I will tell you how I might analyze the situation and you can determine whether that makes sense or not for you and your wife.
Your age 57
Wife age 59
No survivor = 5761/mo. + 0/mo.
50% survivor = 5472/mo. + 2736/mo.
100% survivor = 5210/mo. + 5210/mo.
Wife SS at 62 = $1250/mo.
Life expectancy from this Social Security table
https://www.ssa.gov/oact/STATS/table4c6.html
You current 24.09 years (I assume you are male)
Wife current 25.63 years
Wife will be 83 if you die at 81. Her expectancy then is 8.09 more years
Calculate the present value of each option as an annuity using this calculator with an interest rate of 4% (the COLA feature allows you to ignore the effect of inflation on this calculation)
https://financialmentor.com/calcula...ue of Annuity,This is also called discounting.
The format I use is value until your death at 81 (24.09 yrs) plus value from then to her death at 91 (8.09 yrs later)

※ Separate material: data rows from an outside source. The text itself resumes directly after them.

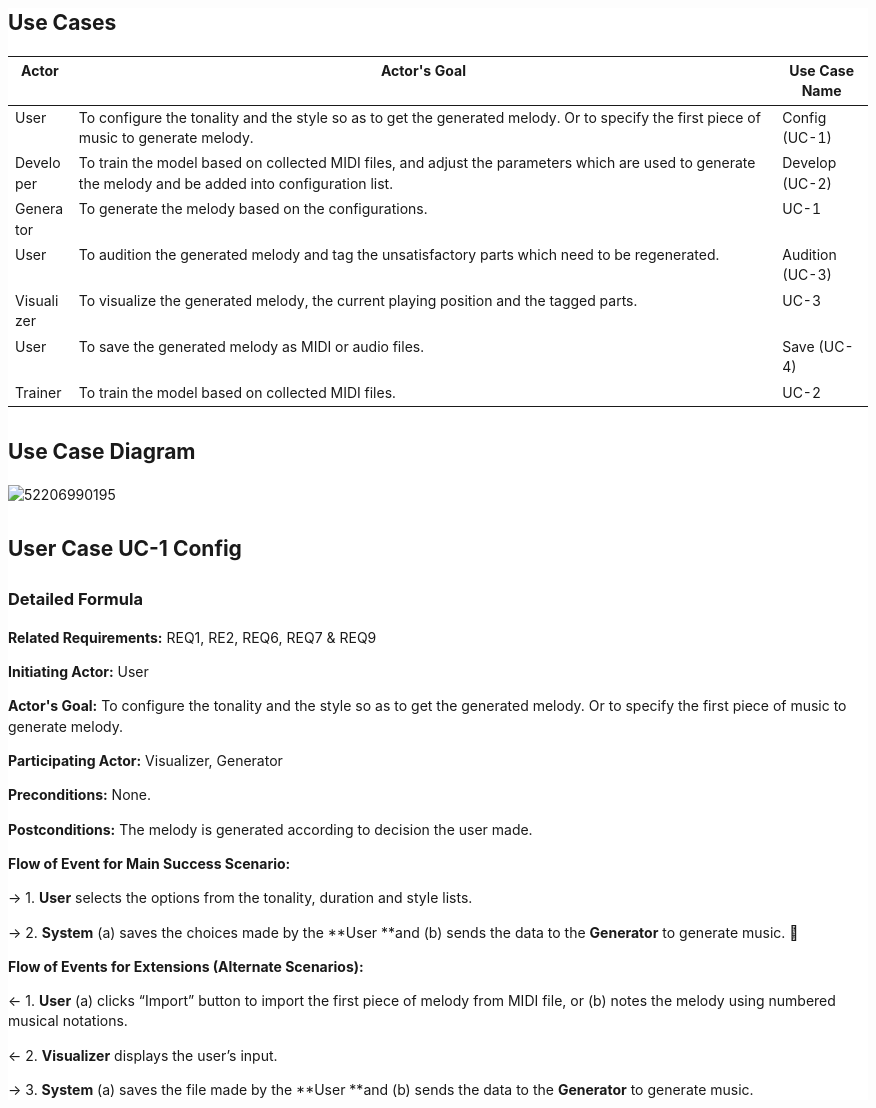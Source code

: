 ## Use Cases

| Actor      | Actor's Goal                             | Use Case Name   |
| ---------- | ---------------------------------------- | --------------- |
| User       | To configure the tonality and the style so as to get the generated melody. Or to specify the first piece of music to generate melody. | Config (UC-1)   |
| Developer  | To train the model based on collected MIDI files, and adjust the parameters which are used to generate the melody and be added into configuration list. | Develop (UC-2)  |
| Generator  | To generate the melody based on the configurations. | UC-1            |
| User       | To audition the generated melody and tag the unsatisfactory parts which need to be regenerated. | Audition (UC-3) |
| Visualizer | To visualize the generated melody, the current playing position and the tagged parts. | UC-3            |
| User       | To save the generated melody as MIDI or audio files. | Save (UC-4)     |
| Trainer    | To train the model based on collected MIDI files. | UC-2            |

## Use Case Diagram

![52206990195](/1522069901950.png)

## User Case UC-1 Config

### Detailed Formula

**Related Requirements:** REQ1, RE2, REQ6, REQ7 & REQ9

**Initiating Actor:** User

**Actor's Goal:** To configure the tonality and the style so as to get the generated melody. Or to specify the first piece of music to generate melody.

**Participating Actor:** Visualizer, Generator

**Preconditions:** None.

**Postconditions:** The melody is generated according to decision the user made.

**Flow of Event for Main Success Scenario:**

→ 1. **User** selects the options from the tonality, duration and style lists.

→ 2. **System** (a) saves the choices made by the **User **and (b) sends the data to the **Generator** to generate music. 

**Flow of Events for Extensions (Alternate Scenarios):** 

← 1. **User** (a) clicks “Import” button to import the first piece of melody from MIDI file, or (b) notes the melody using numbered musical notations.

← 2. **Visualizer** displays the user’s input. 

→ 3. **System** (a) saves the file made by the **User **and (b) sends the data to the **Generator** to generate music.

No survivor = $1,069,886 +$0 = $1,069,886
50% survivor = $1,016,215 + $228,415 = $1,244,630
100% survivor = $ 967,558 + $434,958 = $1,402,516
From that, I conclude that the 100% survivor benefit (your option 2) has the highest expected present value.

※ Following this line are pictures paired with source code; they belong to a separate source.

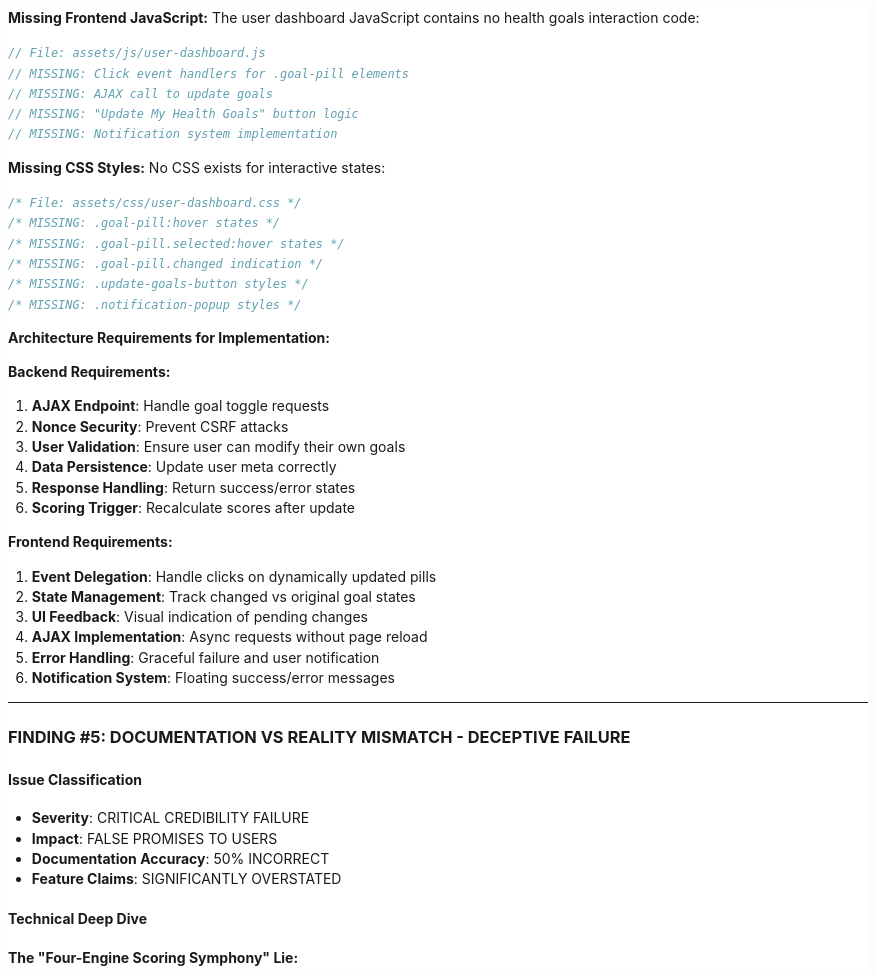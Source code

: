 **Missing Frontend JavaScript:**
The user dashboard JavaScript contains no health goals interaction code:

```javascript
// File: assets/js/user-dashboard.js
// MISSING: Click event handlers for .goal-pill elements
// MISSING: AJAX call to update goals
// MISSING: "Update My Health Goals" button logic
// MISSING: Notification system implementation
```

**Missing CSS Styles:**
No CSS exists for interactive states:

```css
/* File: assets/css/user-dashboard.css */
/* MISSING: .goal-pill:hover states */
/* MISSING: .goal-pill.selected:hover states */
/* MISSING: .goal-pill.changed indication */
/* MISSING: .update-goals-button styles */
/* MISSING: .notification-popup styles */
```

**Architecture Requirements for Implementation:**

**Backend Requirements:**
1. **AJAX Endpoint**: Handle goal toggle requests
2. **Nonce Security**: Prevent CSRF attacks
3. **User Validation**: Ensure user can modify their own goals
4. **Data Persistence**: Update user meta correctly
5. **Response Handling**: Return success/error states
6. **Scoring Trigger**: Recalculate scores after update

**Frontend Requirements:**
1. **Event Delegation**: Handle clicks on dynamically updated pills
2. **State Management**: Track changed vs original goal states
3. **UI Feedback**: Visual indication of pending changes
4. **AJAX Implementation**: Async requests without page reload
5. **Error Handling**: Graceful failure and user notification
6. **Notification System**: Floating success/error messages

---

### **FINDING #5: DOCUMENTATION VS REALITY MISMATCH - DECEPTIVE FAILURE**

#### **Issue Classification**
- **Severity**: CRITICAL CREDIBILITY FAILURE
- **Impact**: FALSE PROMISES TO USERS
- **Documentation Accuracy**: 50% INCORRECT
- **Feature Claims**: SIGNIFICANTLY OVERSTATED

#### **Technical Deep Dive**

**The "Four-Engine Scoring Symphony" Lie:**
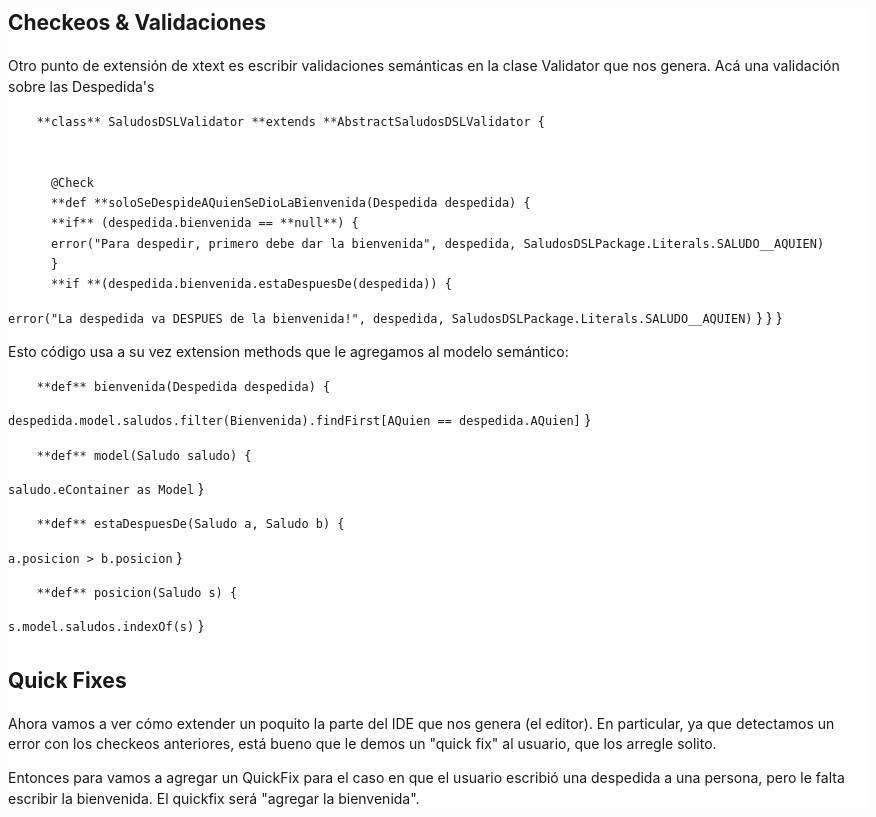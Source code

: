 

## []()Checkeos & Validaciones
Otro punto de extensión de xtext es escribir validaciones semánticas en la clase Validator que nos genera.
Acá una validación sobre las Despedida's





        **class** SaludosDSLValidator **extends **AbstractSaludosDSLValidator {


          @Check
          **def **soloSeDespideAQuienSeDioLaBienvenida(Despedida despedida) {
          **if** (despedida.bienvenida == **null**) {
          error("Para despedir, primero debe dar la bienvenida", despedida, SaludosDSLPackage.Literals.SALUDO__AQUIEN)
          }
          **if **(despedida.bienvenida.estaDespuesDe(despedida)) {
 `error("La despedida va DESPUES de la bienvenida!", despedida, SaludosDSLPackage.Literals.SALUDO__AQUIEN)`
          }
          }
        }


Esto código usa a su vez extension methods que le agregamos al modelo semántico:





        **def** bienvenida(Despedida despedida) {
 `despedida.model.saludos.filter(Bienvenida).findFirst[AQuien == despedida.AQuien]`
        }


        **def** model(Saludo saludo) {
 `saludo.eContainer as Model`
        }
 
        **def** estaDespuesDe(Saludo a, Saludo b) {
 `a.posicion > b.posicion`
        }
 
        **def** posicion(Saludo s) {
 `s.model.saludos.indexOf(s)`
        }



## []()Quick Fixes

Ahora vamos a ver cómo extender un poquito la parte del IDE que nos genera (el editor).
En particular, ya que detectamos un error con los checkeos anteriores, está bueno que le demos un "quick fix" al usuario, que los arregle solito.


Entonces para vamos a agregar un QuickFix para el caso en que el usuario escribió una despedida a una persona, pero le falta escribir la bienvenida.
El quickfix será "agregar la bienvenida".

Additionally, assume you die the day after you start taking your pension. If you have the 100% survivor benefit, her life continues along as ever. If you take the 50% survivor benefit, she'll have to get by on 50% of your pension. When I find the cite, I will provide it (I know I've posted it before)**, but the general rule is that household expenses vary by the square root of the number of people in the household. So one person cannot live on 50% as much as two. Rather, she will need about 71% of the income (1/(2^-2)= .707). When social security kicks in at 62, she'll have ~73% of the income (2736+1250)/5472 = .728) But she'll have three really lean years before then (50% income). If you choose no survivor provision, you are condemning her to a lifetime of incredibly lean years (1250/5761 = .22).

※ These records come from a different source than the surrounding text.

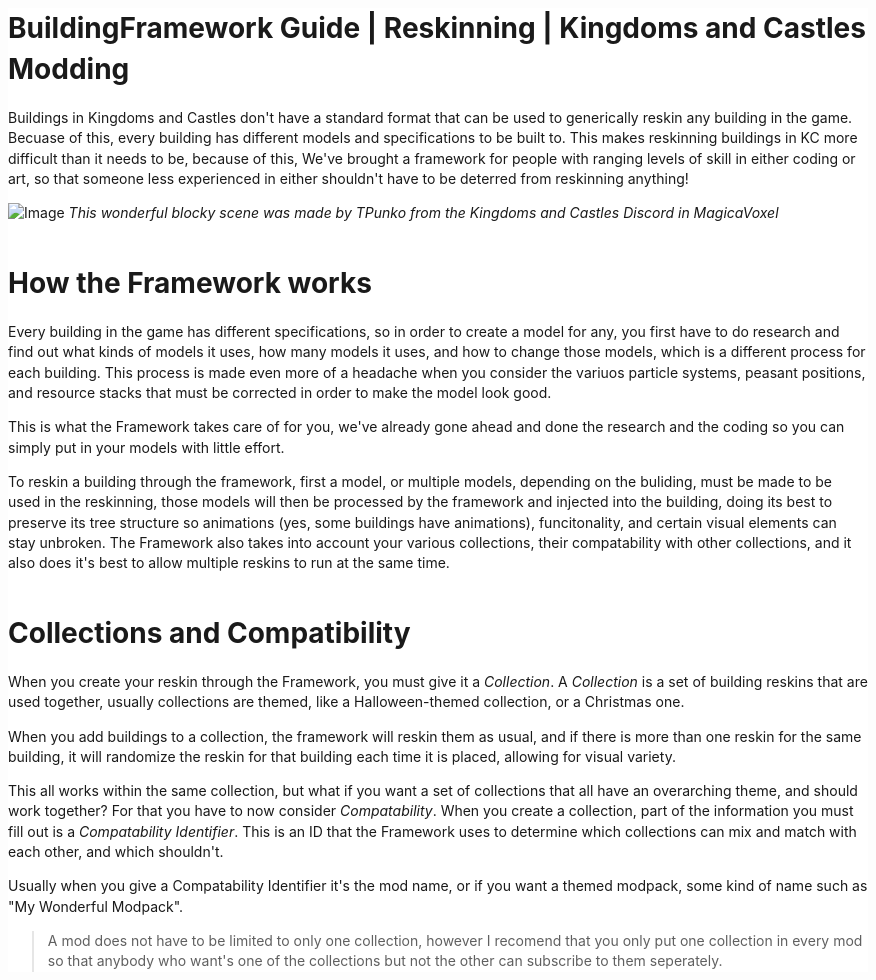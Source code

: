 BuildingFramework Guide | Reskinning | Kingdoms and Castles Modding
=
Buildings in Kingdoms and Castles don't have a standard format that can be used to generically reskin any building in the game. Becuase of this, every building has different models and specifications to be built to. This makes reskinning buildings in KC more difficult than it needs to be, because of this, We've brought a framework for people with ranging levels of skill in either coding or art, so that someone less experienced in either shouldn't have to be deterred from reskinning anything!

![Image](https://media.discordapp.net/attachments/294162953337307138/704799796325515315/Sky_Over_View.png "Amazing Models by TPunko")
*This wonderful blocky scene was made by TPunko from the Kingdoms and Castles Discord in MagicaVoxel*

# How the Framework works

Every building in the game has different specifications, so in order to create a model for any, you first have to do research and find out what kinds of models it uses, how many models it uses, and how to change those models, which is a different process for each building. This process is made even more of a headache when you consider the variuos particle systems, peasant positions, and resource stacks that must be corrected in order to make the model look good.  

This is what the Framework takes care of for you, we've already gone ahead and done the research and the coding so you can simply put in your models with little effort.

To reskin a building through the framework, first a model, or multiple models, depending on the buliding, must be made to be used in the reskinning, those models will then be processed by the framework and injected into the building, doing its best to preserve its tree structure so animations (yes, some buildings have animations), funcitonality, and certain visual elements can stay unbroken. 
The Framework also takes into account your various collections, their compatability with other collections, and it also does it's best to allow multiple reskins to run at the same time. 

# Collections and Compatibility

When you create your reskin through the Framework, you must give it a *Collection*. A *Collection* is a set of building reskins that are used together, usually collections are themed, like a Halloween-themed collection, or a Christmas one. 

When you add buildings to a collection, the framework will reskin them as usual, and if there is more than one reskin for the same building, it will randomize the reskin for that building each time it is placed, allowing for visual variety. 

This all works within the same collection, but what if you want a set of collections that all have an overarching theme, and should work together? For that you have to now consider *Compatability*. When you create a collection, part of the information you must fill out is a *Compatability Identifier*. This is an ID that the Framework uses to determine which collections can mix and match with each other, and which shouldn't. 

Usually when you give a Compatability Identifier it's the mod name, or if you want a themed modpack, some kind of name such as "My Wonderful Modpack". 

> A mod does not have to be limited to only one collection, however I recomend that you only put one collection in every mod so that anybody who want's one of the collections but not the other can subscribe to them seperately.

Based on the above, the young wife and I each took the 100% survivor provision on our pensions when we retired 3 years ago (at 60 and 58). We have sufficient assets so that the difference in current income is immaterial to us, and it is comforting to know that we have longevity insurance in the form of a survivor benefit.
**EDIT TO ADD SOURCE :
That's the method the Congressional Budget Office uses to normalize household income for comparison purposes; the square root of the number of people in the household.